[Description of the task]:
Select the lines of the records containing the word "situations" and list them.

[Data listing]:

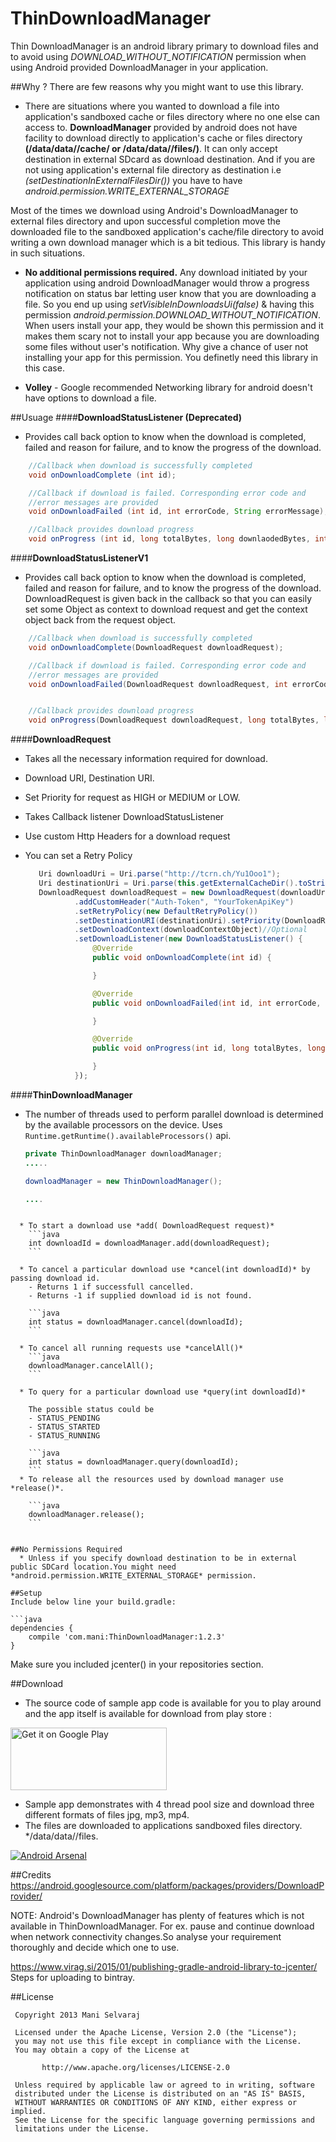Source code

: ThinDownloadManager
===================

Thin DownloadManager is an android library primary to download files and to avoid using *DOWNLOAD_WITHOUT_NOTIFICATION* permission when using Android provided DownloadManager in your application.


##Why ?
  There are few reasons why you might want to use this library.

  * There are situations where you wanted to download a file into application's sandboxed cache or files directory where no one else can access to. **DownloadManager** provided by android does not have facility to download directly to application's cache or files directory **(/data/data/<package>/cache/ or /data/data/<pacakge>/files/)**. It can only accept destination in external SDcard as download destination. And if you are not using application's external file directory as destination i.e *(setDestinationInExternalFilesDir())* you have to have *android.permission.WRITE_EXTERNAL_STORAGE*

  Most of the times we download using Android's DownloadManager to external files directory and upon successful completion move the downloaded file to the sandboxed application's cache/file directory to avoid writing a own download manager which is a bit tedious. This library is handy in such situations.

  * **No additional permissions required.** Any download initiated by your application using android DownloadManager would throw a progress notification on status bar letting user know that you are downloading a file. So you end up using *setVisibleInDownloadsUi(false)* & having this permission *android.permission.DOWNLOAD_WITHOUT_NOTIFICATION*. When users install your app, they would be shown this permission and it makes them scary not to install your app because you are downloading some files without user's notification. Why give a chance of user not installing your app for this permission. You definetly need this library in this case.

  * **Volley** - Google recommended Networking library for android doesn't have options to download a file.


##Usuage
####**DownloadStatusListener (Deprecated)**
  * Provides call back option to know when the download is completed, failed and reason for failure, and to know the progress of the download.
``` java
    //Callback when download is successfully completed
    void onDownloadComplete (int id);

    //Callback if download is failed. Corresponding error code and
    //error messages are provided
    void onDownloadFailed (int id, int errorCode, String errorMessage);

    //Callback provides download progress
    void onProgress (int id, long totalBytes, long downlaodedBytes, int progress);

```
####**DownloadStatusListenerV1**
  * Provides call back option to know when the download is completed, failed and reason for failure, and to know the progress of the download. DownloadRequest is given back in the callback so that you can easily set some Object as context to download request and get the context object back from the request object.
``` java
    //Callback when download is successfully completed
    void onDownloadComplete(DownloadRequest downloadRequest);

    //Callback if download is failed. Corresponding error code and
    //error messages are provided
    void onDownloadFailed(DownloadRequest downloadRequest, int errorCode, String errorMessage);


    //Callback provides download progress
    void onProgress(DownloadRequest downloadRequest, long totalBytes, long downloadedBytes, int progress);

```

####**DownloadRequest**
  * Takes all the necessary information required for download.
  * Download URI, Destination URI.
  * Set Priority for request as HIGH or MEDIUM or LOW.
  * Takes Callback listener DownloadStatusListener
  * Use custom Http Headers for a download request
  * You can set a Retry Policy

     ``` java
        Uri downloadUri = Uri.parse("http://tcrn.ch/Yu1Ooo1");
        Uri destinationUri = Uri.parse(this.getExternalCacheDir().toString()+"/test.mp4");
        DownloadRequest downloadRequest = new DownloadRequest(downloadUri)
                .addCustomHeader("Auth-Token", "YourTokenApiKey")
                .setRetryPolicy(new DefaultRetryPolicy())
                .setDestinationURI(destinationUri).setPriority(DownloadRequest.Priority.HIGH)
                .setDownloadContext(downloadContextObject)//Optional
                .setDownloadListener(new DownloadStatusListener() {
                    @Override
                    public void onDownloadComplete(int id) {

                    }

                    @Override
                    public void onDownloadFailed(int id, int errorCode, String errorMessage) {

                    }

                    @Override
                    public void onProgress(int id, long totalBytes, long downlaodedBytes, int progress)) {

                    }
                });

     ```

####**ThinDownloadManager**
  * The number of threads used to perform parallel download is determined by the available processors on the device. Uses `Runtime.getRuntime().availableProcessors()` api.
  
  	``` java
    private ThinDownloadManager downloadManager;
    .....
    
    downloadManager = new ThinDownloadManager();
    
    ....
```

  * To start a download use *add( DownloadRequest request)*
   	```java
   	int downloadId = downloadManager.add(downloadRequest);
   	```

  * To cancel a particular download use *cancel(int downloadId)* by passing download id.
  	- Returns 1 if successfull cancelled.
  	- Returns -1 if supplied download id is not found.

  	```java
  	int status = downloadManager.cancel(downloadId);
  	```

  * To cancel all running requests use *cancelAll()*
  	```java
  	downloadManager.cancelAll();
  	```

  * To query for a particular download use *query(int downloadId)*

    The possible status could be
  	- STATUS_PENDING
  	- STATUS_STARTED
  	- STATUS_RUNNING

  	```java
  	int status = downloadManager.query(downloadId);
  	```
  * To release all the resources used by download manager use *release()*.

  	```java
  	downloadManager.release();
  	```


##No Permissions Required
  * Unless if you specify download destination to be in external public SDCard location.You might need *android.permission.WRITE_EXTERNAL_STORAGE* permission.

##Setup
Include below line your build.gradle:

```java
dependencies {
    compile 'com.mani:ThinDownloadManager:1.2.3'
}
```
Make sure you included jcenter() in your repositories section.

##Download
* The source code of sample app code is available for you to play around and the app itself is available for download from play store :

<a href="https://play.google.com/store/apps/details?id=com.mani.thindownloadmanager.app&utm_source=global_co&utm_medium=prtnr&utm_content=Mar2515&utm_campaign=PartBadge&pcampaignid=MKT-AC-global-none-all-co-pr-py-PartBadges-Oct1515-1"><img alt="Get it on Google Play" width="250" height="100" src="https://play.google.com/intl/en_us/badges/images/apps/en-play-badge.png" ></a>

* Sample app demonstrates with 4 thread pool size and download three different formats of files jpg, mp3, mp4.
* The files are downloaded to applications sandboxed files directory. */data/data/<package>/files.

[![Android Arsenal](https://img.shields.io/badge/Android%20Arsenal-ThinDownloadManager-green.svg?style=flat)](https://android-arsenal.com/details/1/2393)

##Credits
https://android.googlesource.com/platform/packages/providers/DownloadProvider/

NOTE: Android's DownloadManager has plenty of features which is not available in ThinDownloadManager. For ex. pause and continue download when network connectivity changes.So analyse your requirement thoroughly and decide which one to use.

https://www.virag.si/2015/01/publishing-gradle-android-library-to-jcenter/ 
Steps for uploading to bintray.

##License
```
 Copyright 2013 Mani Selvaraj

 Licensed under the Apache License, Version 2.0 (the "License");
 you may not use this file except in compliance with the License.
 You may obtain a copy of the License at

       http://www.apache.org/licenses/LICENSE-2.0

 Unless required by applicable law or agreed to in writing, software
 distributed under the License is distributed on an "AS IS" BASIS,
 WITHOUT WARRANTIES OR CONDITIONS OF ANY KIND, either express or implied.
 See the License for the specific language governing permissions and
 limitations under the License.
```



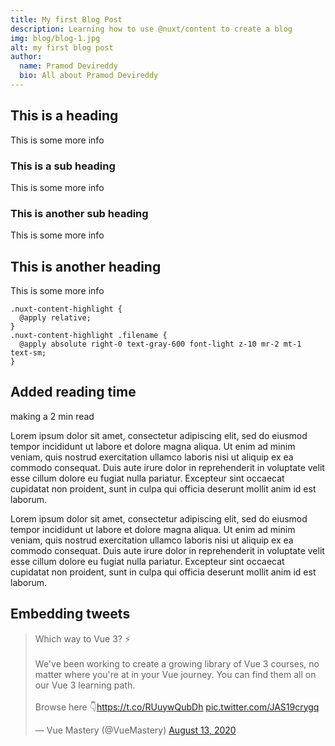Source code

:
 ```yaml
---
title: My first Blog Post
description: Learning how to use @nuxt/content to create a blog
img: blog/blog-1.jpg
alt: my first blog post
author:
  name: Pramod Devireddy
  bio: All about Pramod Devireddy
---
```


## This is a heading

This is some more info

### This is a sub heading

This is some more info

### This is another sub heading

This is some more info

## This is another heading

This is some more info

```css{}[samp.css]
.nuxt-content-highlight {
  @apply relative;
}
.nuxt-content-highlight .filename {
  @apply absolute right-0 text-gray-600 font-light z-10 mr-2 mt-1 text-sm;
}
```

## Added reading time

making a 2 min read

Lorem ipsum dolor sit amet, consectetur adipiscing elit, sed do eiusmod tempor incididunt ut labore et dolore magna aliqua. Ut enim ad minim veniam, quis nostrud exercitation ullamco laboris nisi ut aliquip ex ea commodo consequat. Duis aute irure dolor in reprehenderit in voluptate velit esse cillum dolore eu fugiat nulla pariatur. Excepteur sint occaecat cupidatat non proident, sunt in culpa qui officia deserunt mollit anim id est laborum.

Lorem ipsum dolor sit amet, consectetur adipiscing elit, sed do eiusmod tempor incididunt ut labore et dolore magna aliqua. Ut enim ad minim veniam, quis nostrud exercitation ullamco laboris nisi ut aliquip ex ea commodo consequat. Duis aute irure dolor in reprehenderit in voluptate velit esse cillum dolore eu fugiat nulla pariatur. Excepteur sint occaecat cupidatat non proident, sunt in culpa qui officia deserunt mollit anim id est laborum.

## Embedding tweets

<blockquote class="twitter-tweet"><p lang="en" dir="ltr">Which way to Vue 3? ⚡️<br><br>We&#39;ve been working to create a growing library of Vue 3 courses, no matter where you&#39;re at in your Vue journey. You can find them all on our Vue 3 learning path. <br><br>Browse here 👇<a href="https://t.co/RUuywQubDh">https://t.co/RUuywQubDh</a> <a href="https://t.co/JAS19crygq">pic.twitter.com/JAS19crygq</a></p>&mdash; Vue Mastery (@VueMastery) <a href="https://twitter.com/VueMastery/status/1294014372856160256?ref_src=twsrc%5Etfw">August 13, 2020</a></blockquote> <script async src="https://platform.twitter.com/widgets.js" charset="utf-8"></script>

[Response]:
  * There are situations where you wanted to download a file into application's sandboxed cache or files directory where no one else can access to. **DownloadManager** provided by android does not have facility to download directly to application's cache or files directory **(/data/data/<package>/cache/ or /data/data/<pacakge>/files/)**. It can only accept destination in external SDcard as download destination. And if you are not using application's external file directory as destination i.e *(setDestinationInExternalFilesDir())* you have to have *android.permission.WRITE_EXTERNAL_STORAGE*
  Most of the times we download using Android's DownloadManager to external files directory and upon successful completion move the downloaded file to the sandboxed application's cache/file directory to avoid writing a own download manager which is a bit tedious. This library is handy in such situations.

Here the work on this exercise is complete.